Dans l’union européenne, l’Allemagne dont on connait le pragmatisme de sa chancelière Angela Merkel sera un partenaire de choix et de poids pour les britanniques lors des négociations avec les dirigeants de l’union européenne, car il ne sera pas question pour l’Allemagne de laisser tomber le Royaume-Uni sans un accord convenable permettant aux entreprises allemandes de maintenir au moins le niveau actuel de leurs exportations vers le Royaume-Uni. Même si la France, l’Italie et l’Espagne seront favorables à une « action punitive » contre le Royaume-Uni pour l’exemple, d’autres pays comme les Pays-Bas, la Pologne, la Belgique, l’Autriche, l’Irlande, et les pays nordiques comme le Danemark, la Suède seront plus ouverts à un accord avec le Royaume-Uni. Même si dans certains de ces pays, les parties d’extrême droite sont dans les starting-blocks et veulent eux aussi lancer un referendum pour sortir de l’union européenne.

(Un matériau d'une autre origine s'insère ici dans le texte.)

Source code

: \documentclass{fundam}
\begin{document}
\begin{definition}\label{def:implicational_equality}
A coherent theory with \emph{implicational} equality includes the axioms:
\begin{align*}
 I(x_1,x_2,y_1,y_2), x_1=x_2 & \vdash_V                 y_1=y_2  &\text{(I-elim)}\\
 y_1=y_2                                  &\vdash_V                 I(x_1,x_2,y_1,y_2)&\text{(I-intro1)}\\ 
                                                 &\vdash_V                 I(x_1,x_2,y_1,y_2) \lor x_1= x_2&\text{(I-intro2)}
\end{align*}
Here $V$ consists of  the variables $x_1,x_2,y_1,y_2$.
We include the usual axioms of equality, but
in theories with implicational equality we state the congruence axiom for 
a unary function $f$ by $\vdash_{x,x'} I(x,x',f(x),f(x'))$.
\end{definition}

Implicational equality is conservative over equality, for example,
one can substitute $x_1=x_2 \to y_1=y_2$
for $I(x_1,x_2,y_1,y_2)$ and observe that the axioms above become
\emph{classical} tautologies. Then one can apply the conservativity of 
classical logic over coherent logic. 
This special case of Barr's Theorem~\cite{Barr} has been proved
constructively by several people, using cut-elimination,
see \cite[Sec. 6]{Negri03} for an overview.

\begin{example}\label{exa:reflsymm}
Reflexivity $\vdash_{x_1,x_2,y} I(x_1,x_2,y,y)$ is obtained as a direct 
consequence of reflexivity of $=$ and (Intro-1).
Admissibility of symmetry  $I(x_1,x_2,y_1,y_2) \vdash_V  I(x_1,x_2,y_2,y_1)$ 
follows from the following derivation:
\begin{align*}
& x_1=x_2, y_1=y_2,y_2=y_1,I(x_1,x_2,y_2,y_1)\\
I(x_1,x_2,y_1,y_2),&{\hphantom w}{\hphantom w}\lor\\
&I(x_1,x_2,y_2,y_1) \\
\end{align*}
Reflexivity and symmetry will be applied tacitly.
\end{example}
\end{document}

En 1973 après l’admission du Royaume-Uni à l’union européenne, le Royaume-Uni avait quitté l’Association européenne de libre-échange (AELE). Cette association quasi-inconnue dans d’autres pays européens est une organisation intergouvernementale qui vise à promouvoir le libre-échange et l’intégration économique au profit de ses Etats membres que sont actuellement l’Islande, le Liechtenstein, la Norvège et la Suisse. On peut parier qu’après le Brexit, les diplomates de ces quatre petits pays ne ménageront pas leurs efforts pour convaincre le Royaume-Uni de rejoindre cette organisation.

Donc au final, il est probable que l’on assiste aux scenarios suivants:

– soit les 27 autres pays de l’union européenne vont faire preuve de pragmatisme, tirés une fois de plus par la Chancelière allemande Angela Merkel (qui voudra à tout prix protéger les exportations des entreprises allemandes vers le Royaume-Uni) pour trouver un accord favorable avec le Royaume-Uni sans la libre circulation des personnes comme l’exige l’union européenne, mais avec un système de quotas négociables en fonction des besoins de l’économie du Royaume-Uni,
– soit le Royaume-Uni « post-Brexit » conclura des accords bilatéraux avec certains pays de l’union européenne et les USA afin de disposer d’une sorte « d’espace économique » permettant à ses entreprises de ce développer et prospérer.

Comme le disait le musicien français Patrick Bruel, donnons-nous rendez-vous dans dix ans, même heure, même port … pour faire le point sur la situation du Royaume-Uni « post-Brexit ».